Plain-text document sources
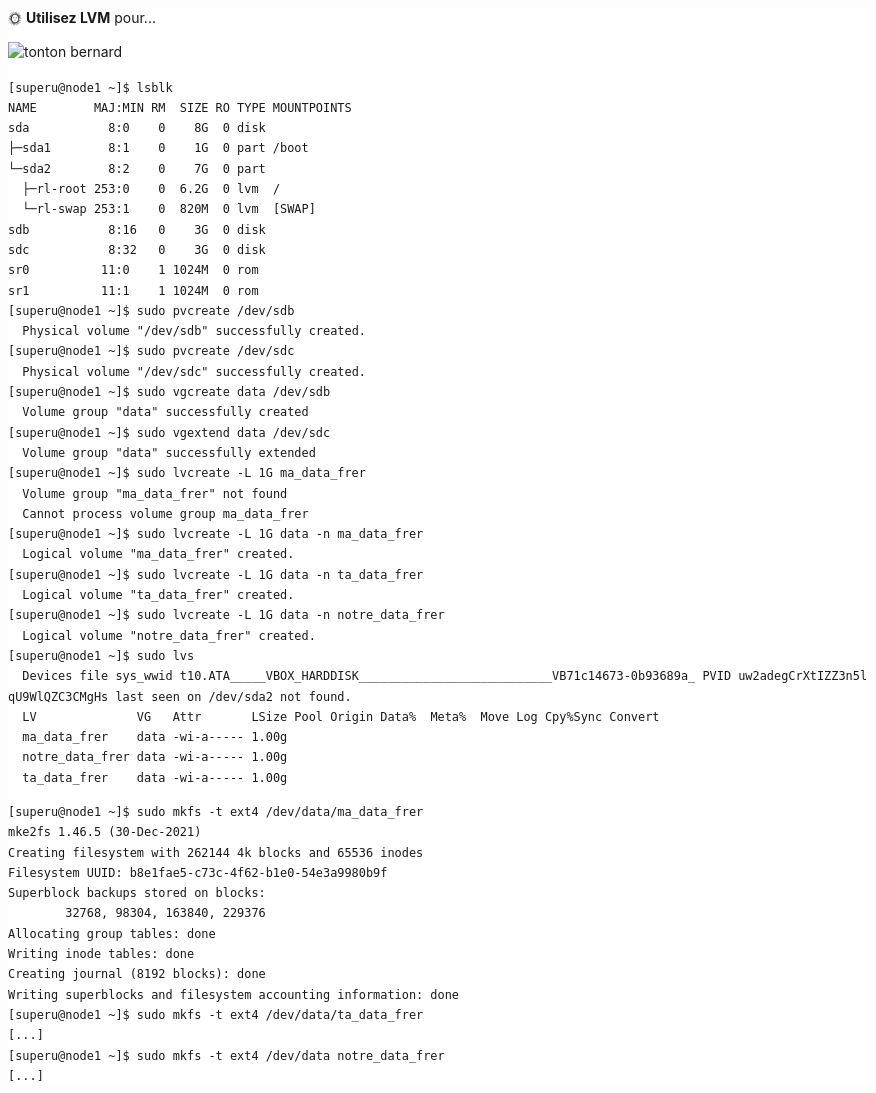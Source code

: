 🌞 **Utilisez LVM** pour...

![tonton bernard](/Reseau/Linux/pics/bernard-arnault-lvmh.gif)

```
[superu@node1 ~]$ lsblk
NAME        MAJ:MIN RM  SIZE RO TYPE MOUNTPOINTS
sda           8:0    0    8G  0 disk
├─sda1        8:1    0    1G  0 part /boot
└─sda2        8:2    0    7G  0 part
  ├─rl-root 253:0    0  6.2G  0 lvm  /
  └─rl-swap 253:1    0  820M  0 lvm  [SWAP]
sdb           8:16   0    3G  0 disk
sdc           8:32   0    3G  0 disk
sr0          11:0    1 1024M  0 rom
sr1          11:1    1 1024M  0 rom
[superu@node1 ~]$ sudo pvcreate /dev/sdb
  Physical volume "/dev/sdb" successfully created.
[superu@node1 ~]$ sudo pvcreate /dev/sdc
  Physical volume "/dev/sdc" successfully created.
[superu@node1 ~]$ sudo vgcreate data /dev/sdb
  Volume group "data" successfully created
[superu@node1 ~]$ sudo vgextend data /dev/sdc
  Volume group "data" successfully extended
[superu@node1 ~]$ sudo lvcreate -L 1G ma_data_frer
  Volume group "ma_data_frer" not found
  Cannot process volume group ma_data_frer
[superu@node1 ~]$ sudo lvcreate -L 1G data -n ma_data_frer
  Logical volume "ma_data_frer" created.
[superu@node1 ~]$ sudo lvcreate -L 1G data -n ta_data_frer
  Logical volume "ta_data_frer" created.
[superu@node1 ~]$ sudo lvcreate -L 1G data -n notre_data_frer
  Logical volume "notre_data_frer" created.
[superu@node1 ~]$ sudo lvs
  Devices file sys_wwid t10.ATA_____VBOX_HARDDISK___________________________VB71c14673-0b93689a_ PVID uw2adegCrXtIZZ3n5lqU9WlQZC3CMgHs last seen on /dev/sda2 not found.
  LV              VG   Attr       LSize Pool Origin Data%  Meta%  Move Log Cpy%Sync Convert
  ma_data_frer    data -wi-a----- 1.00g
  notre_data_frer data -wi-a----- 1.00g
  ta_data_frer    data -wi-a----- 1.00g
```

```
[superu@node1 ~]$ sudo mkfs -t ext4 /dev/data/ma_data_frer
mke2fs 1.46.5 (30-Dec-2021)
Creating filesystem with 262144 4k blocks and 65536 inodes
Filesystem UUID: b8e1fae5-c73c-4f62-b1e0-54e3a9980b9f
Superblock backups stored on blocks:
        32768, 98304, 163840, 229376
Allocating group tables: done
Writing inode tables: done
Creating journal (8192 blocks): done
Writing superblocks and filesystem accounting information: done
[superu@node1 ~]$ sudo mkfs -t ext4 /dev/data/ta_data_frer
[...]
[superu@node1 ~]$ sudo mkfs -t ext4 /dev/data notre_data_frer
[...]
```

**What the exercise asks:**
Images stay out; the entries above are to be printed exactly.

**Output:**
Source code

: 🌞 **Utilisez LVM** pour...

![tonton bernard](/Reseau/Linux/pics/bernard-arnault-lvmh.gif)

```
[superu@node1 ~]$ lsblk
NAME        MAJ:MIN RM  SIZE RO TYPE MOUNTPOINTS
sda           8:0    0    8G  0 disk
├─sda1        8:1    0    1G  0 part /boot
└─sda2        8:2    0    7G  0 part
  ├─rl-root 253:0    0  6.2G  0 lvm  /
  └─rl-swap 253:1    0  820M  0 lvm  [SWAP]
sdb           8:16   0    3G  0 disk
sdc           8:32   0    3G  0 disk
sr0          11:0    1 1024M  0 rom
sr1          11:1    1 1024M  0 rom
[superu@node1 ~]$ sudo pvcreate /dev/sdb
  Physical volume "/dev/sdb" successfully created.
[superu@node1 ~]$ sudo pvcreate /dev/sdc
  Physical volume "/dev/sdc" successfully created.
[superu@node1 ~]$ sudo vgcreate data /dev/sdb
  Volume group "data" successfully created
[superu@node1 ~]$ sudo vgextend data /dev/sdc
  Volume group "data" successfully extended
[superu@node1 ~]$ sudo lvcreate -L 1G ma_data_frer
  Volume group "ma_data_frer" not found
  Cannot process volume group ma_data_frer
[superu@node1 ~]$ sudo lvcreate -L 1G data -n ma_data_frer
  Logical volume "ma_data_frer" created.
[superu@node1 ~]$ sudo lvcreate -L 1G data -n ta_data_frer
  Logical volume "ta_data_frer" created.
[superu@node1 ~]$ sudo lvcreate -L 1G data -n notre_data_frer
  Logical volume "notre_data_frer" created.
[superu@node1 ~]$ sudo lvs
  Devices file sys_wwid t10.ATA_____VBOX_HARDDISK___________________________VB71c14673-0b93689a_ PVID uw2adegCrXtIZZ3n5lqU9WlQZC3CMgHs last seen on /dev/sda2 not found.
  LV              VG   Attr       LSize Pool Origin Data%  Meta%  Move Log Cpy%Sync Convert
  ma_data_frer    data -wi-a----- 1.00g
  notre_data_frer data -wi-a----- 1.00g
  ta_data_frer    data -wi-a----- 1.00g
```

```
[superu@node1 ~]$ sudo mkfs -t ext4 /dev/data/ma_data_frer
mke2fs 1.46.5 (30-Dec-2021)
Creating filesystem with 262144 4k blocks and 65536 inodes
Filesystem UUID: b8e1fae5-c73c-4f62-b1e0-54e3a9980b9f
Superblock backups stored on blocks:
        32768, 98304, 163840, 229376
Allocating group tables: done
Writing inode tables: done
Creating journal (8192 blocks): done
Writing superblocks and filesystem accounting information: done
[superu@node1 ~]$ sudo mkfs -t ext4 /dev/data/ta_data_frer
[...]
[superu@node1 ~]$ sudo mkfs -t ext4 /dev/data notre_data_frer
[...]
```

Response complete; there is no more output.